**REQUIRED ACTION**
Each line that contains the word "AAUgraphics" is to be copied from the records below.
Segment Start: MATERIALS PROVIDED
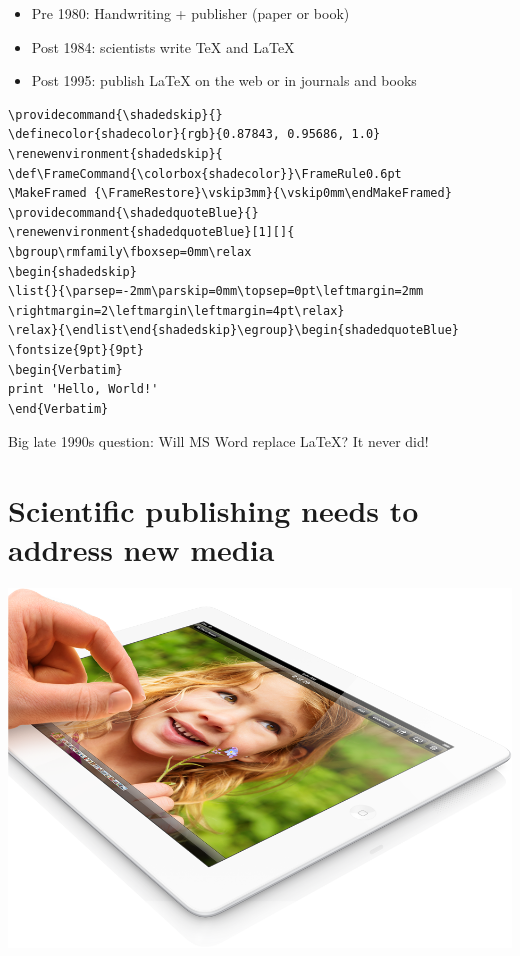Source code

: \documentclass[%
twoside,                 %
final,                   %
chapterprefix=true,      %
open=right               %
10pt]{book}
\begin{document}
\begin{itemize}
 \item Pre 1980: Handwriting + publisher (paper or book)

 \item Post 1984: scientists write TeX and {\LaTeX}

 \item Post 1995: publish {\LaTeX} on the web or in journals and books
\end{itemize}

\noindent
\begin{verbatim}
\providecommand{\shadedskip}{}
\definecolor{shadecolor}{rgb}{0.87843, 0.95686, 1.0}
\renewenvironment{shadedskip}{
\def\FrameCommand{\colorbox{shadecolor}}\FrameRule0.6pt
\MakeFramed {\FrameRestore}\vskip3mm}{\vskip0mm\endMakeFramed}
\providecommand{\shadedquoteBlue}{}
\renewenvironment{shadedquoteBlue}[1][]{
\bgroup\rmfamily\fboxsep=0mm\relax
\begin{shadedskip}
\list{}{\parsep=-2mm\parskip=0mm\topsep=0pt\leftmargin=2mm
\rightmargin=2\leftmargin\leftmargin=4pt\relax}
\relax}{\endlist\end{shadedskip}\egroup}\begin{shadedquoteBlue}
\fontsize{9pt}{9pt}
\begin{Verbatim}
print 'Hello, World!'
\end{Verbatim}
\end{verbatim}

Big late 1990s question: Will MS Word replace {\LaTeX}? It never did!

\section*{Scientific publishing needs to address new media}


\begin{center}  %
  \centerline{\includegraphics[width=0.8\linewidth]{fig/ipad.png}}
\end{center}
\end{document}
Segment End: MATERIALS PROVIDED
Segment Start: MATERIALS PROVIDED
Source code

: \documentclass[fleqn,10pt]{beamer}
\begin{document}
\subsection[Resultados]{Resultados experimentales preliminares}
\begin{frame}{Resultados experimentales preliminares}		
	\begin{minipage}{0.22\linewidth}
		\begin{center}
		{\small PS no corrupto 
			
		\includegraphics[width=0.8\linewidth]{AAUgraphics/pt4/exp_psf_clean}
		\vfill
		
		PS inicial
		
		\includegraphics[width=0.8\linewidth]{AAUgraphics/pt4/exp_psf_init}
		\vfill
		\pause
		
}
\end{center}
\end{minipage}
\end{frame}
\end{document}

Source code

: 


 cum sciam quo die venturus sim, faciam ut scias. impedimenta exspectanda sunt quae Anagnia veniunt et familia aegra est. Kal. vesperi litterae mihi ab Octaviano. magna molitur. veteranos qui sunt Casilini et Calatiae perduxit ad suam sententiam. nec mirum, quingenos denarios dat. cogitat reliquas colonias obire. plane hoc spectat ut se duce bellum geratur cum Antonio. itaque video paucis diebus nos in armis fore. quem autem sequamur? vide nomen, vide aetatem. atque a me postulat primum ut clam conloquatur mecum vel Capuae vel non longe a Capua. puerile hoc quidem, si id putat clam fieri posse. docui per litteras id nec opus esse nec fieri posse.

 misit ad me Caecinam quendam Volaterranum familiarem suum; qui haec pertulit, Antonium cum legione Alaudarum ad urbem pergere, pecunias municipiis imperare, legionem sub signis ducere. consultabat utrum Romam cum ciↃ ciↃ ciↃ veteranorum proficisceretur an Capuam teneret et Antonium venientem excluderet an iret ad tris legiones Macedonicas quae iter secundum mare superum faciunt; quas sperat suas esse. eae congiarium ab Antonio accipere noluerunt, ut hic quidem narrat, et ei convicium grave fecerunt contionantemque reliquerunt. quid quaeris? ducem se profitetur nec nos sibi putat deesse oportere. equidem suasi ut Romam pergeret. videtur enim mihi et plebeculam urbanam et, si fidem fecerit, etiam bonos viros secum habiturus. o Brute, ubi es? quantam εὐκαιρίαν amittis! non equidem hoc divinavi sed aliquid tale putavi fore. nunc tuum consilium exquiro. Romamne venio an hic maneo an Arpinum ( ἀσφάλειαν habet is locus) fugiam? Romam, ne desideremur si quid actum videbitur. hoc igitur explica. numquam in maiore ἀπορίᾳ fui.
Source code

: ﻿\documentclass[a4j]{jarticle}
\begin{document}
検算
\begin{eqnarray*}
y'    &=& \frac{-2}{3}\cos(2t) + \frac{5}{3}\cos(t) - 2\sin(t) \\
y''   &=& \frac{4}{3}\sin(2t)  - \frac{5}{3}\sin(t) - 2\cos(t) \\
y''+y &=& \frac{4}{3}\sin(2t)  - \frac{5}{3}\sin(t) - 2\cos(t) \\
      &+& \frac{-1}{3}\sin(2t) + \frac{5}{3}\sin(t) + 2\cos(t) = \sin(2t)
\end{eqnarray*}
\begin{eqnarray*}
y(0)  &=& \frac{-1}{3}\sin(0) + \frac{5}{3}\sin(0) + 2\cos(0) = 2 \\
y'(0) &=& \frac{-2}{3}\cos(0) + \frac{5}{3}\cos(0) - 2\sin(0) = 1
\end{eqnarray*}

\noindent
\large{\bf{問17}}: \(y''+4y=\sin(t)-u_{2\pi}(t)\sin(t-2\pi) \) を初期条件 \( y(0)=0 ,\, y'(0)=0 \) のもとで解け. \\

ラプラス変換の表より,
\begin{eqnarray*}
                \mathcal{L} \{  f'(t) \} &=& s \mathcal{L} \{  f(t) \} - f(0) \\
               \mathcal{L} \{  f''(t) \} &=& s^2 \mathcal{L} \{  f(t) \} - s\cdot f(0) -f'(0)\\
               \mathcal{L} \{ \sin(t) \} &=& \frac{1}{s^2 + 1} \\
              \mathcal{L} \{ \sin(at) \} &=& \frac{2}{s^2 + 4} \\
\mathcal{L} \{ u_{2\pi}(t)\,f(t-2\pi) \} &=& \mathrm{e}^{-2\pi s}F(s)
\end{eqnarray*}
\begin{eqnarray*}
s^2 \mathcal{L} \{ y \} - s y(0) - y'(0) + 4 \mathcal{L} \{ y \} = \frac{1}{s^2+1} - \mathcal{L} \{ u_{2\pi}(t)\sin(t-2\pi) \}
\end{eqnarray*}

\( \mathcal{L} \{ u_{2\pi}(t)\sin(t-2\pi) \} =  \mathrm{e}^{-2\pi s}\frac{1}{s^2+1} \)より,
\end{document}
Segment End: MATERIALS PROVIDED
**RESULT OF THE TASK**
		\includegraphics[width=0.8\linewidth]{AAUgraphics/pt4/exp_psf_clean}
		\includegraphics[width=0.8\linewidth]{AAUgraphics/pt4/exp_psf_init}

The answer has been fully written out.